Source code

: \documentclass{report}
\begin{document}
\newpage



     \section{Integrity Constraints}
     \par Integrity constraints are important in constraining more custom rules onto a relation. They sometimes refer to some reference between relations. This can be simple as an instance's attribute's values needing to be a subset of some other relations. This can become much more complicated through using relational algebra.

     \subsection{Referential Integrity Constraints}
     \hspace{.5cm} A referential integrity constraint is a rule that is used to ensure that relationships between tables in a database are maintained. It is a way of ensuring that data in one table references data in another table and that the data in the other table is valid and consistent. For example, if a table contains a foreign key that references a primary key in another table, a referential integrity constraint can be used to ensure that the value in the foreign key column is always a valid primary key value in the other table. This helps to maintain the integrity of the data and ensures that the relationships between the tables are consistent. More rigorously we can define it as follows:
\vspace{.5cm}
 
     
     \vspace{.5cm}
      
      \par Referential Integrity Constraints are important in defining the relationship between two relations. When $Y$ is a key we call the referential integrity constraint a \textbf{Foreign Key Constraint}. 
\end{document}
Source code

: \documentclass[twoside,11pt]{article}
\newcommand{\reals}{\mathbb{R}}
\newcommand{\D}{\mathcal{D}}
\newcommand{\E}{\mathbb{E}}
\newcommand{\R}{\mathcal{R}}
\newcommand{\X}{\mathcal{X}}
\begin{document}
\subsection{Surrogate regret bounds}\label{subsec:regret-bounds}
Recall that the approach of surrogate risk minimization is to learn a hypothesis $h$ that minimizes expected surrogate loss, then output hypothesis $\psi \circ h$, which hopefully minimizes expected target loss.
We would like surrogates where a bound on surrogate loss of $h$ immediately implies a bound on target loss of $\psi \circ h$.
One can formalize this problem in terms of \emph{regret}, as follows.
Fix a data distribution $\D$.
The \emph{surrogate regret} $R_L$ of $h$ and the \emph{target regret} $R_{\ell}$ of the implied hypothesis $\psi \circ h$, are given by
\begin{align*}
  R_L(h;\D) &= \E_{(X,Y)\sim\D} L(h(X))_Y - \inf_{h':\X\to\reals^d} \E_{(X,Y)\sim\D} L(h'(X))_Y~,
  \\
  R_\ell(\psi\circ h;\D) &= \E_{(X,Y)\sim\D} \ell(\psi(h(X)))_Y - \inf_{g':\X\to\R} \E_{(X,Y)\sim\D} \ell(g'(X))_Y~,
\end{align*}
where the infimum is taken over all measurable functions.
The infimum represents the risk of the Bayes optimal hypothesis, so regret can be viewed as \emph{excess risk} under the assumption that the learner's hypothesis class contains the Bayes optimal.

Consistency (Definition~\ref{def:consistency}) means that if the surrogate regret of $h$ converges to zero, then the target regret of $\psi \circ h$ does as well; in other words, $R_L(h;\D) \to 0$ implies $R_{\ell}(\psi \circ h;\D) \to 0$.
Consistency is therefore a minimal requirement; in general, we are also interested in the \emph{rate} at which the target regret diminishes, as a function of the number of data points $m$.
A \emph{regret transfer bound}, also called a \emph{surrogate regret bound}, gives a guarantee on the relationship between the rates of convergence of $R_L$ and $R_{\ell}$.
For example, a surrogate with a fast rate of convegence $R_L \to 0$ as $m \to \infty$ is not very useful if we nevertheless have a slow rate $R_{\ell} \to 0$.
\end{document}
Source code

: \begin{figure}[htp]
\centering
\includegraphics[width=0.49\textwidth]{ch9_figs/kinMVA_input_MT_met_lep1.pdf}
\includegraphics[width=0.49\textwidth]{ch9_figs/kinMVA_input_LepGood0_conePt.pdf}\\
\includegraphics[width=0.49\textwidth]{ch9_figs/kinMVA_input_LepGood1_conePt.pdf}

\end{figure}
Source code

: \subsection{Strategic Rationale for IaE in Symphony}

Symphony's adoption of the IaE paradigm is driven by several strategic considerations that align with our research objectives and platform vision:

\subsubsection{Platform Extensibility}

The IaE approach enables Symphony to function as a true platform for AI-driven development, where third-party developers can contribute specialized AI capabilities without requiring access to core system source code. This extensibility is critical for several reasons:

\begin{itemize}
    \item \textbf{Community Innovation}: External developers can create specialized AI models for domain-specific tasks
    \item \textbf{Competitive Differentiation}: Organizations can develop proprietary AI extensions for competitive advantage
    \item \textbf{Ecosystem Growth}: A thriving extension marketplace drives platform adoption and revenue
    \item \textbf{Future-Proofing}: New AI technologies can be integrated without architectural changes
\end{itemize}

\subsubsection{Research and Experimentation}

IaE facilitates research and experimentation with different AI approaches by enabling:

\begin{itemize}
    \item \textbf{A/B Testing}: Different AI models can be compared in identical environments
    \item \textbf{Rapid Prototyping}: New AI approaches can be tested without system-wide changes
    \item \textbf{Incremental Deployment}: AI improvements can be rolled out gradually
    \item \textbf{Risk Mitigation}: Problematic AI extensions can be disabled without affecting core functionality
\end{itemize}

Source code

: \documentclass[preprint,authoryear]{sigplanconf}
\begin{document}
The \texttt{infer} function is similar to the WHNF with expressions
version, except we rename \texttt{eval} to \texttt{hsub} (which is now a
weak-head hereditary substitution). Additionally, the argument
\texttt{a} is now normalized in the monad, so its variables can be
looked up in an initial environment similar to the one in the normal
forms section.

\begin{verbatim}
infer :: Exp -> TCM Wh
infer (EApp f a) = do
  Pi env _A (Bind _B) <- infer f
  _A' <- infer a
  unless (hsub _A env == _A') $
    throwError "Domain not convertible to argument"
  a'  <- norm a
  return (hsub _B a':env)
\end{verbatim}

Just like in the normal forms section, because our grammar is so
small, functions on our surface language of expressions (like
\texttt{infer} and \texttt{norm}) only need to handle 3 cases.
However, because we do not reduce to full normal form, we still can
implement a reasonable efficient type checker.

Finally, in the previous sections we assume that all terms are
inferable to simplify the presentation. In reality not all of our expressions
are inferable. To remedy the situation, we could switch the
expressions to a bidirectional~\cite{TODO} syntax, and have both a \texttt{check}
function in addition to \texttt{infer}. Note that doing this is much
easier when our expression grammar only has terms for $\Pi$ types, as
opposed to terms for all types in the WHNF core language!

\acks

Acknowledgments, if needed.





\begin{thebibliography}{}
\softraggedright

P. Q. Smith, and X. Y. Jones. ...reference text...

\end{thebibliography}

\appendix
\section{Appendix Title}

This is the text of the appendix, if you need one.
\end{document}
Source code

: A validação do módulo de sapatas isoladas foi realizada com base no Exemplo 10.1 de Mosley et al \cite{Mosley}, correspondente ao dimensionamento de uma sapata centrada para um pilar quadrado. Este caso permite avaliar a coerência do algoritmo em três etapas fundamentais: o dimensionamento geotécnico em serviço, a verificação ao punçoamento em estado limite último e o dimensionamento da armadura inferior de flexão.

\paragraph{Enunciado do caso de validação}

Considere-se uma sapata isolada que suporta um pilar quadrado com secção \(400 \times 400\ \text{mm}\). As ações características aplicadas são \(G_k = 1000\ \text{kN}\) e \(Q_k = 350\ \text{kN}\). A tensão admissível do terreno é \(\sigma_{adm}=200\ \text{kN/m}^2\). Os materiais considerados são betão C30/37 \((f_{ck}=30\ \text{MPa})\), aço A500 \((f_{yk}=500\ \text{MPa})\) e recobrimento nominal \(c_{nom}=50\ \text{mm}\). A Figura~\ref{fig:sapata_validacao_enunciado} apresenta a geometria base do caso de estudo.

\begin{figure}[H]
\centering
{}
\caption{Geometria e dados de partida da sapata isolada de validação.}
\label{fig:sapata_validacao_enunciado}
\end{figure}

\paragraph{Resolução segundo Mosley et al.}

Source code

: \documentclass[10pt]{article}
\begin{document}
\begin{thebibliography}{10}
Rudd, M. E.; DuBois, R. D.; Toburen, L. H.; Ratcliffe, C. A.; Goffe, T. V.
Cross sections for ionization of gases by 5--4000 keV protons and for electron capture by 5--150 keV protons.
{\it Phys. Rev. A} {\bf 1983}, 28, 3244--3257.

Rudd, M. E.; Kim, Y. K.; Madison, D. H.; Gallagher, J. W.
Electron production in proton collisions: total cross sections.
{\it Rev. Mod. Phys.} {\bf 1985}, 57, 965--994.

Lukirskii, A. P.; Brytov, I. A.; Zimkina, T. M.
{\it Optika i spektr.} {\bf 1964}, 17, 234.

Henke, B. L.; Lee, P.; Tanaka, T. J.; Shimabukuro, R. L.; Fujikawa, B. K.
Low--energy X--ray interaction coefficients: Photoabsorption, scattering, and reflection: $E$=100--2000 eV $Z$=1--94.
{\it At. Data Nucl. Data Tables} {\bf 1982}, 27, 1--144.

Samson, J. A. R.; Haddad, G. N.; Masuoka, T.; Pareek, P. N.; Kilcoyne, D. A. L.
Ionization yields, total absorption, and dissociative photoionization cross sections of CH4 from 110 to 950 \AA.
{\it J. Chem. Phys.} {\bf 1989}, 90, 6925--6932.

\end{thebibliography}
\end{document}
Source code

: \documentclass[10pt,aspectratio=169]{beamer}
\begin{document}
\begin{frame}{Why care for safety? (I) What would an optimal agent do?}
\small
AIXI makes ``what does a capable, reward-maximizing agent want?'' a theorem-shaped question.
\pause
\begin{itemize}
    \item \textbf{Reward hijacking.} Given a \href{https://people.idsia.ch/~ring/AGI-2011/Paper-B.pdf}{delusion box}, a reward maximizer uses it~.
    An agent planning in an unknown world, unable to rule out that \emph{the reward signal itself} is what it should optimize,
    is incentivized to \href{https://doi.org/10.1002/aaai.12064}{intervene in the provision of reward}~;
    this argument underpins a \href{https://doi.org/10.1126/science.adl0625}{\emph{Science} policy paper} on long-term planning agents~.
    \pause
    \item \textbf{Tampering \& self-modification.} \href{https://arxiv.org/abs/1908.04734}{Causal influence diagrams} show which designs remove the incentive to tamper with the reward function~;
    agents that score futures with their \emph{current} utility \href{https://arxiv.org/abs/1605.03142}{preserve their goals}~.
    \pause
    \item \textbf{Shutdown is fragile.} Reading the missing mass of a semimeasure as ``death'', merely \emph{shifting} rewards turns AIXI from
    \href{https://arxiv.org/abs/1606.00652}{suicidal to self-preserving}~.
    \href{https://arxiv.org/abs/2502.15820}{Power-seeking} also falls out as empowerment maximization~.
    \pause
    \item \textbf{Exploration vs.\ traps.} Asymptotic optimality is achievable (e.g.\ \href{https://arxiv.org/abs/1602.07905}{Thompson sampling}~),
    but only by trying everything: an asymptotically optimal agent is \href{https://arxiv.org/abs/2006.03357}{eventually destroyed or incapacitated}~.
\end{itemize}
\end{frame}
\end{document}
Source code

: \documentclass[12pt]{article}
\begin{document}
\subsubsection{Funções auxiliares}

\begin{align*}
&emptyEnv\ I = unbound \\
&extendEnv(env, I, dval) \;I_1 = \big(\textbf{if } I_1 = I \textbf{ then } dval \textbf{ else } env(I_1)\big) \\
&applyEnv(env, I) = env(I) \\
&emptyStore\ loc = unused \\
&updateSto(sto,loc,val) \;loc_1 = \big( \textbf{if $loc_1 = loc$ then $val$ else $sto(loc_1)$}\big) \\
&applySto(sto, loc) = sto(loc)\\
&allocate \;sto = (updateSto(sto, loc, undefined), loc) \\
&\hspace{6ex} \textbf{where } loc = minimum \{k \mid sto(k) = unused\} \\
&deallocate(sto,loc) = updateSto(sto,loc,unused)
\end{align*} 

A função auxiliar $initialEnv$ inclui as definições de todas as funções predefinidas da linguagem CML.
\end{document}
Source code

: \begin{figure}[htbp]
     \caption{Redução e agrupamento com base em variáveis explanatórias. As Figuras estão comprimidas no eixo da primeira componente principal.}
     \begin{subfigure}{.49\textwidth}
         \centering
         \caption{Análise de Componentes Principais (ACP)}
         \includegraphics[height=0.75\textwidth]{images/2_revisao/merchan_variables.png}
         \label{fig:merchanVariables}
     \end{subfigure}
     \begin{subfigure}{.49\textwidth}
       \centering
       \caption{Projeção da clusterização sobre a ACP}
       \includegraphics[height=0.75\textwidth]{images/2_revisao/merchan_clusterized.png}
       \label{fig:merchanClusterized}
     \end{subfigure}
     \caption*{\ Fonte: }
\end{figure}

[Task brief]:
Wherever a line above contains the string "sections", copy that line.

[Task output]:
Finally, in the previous sections we assume that all terms are
Cross sections for ionization of gases by 5--4000 keV protons and for electron capture by 5--150 keV protons.
Electron production in proton collisions: total cross sections.
Ionization yields, total absorption, and dissociative photoionization cross sections of CH4 from 110 to 950 \AA.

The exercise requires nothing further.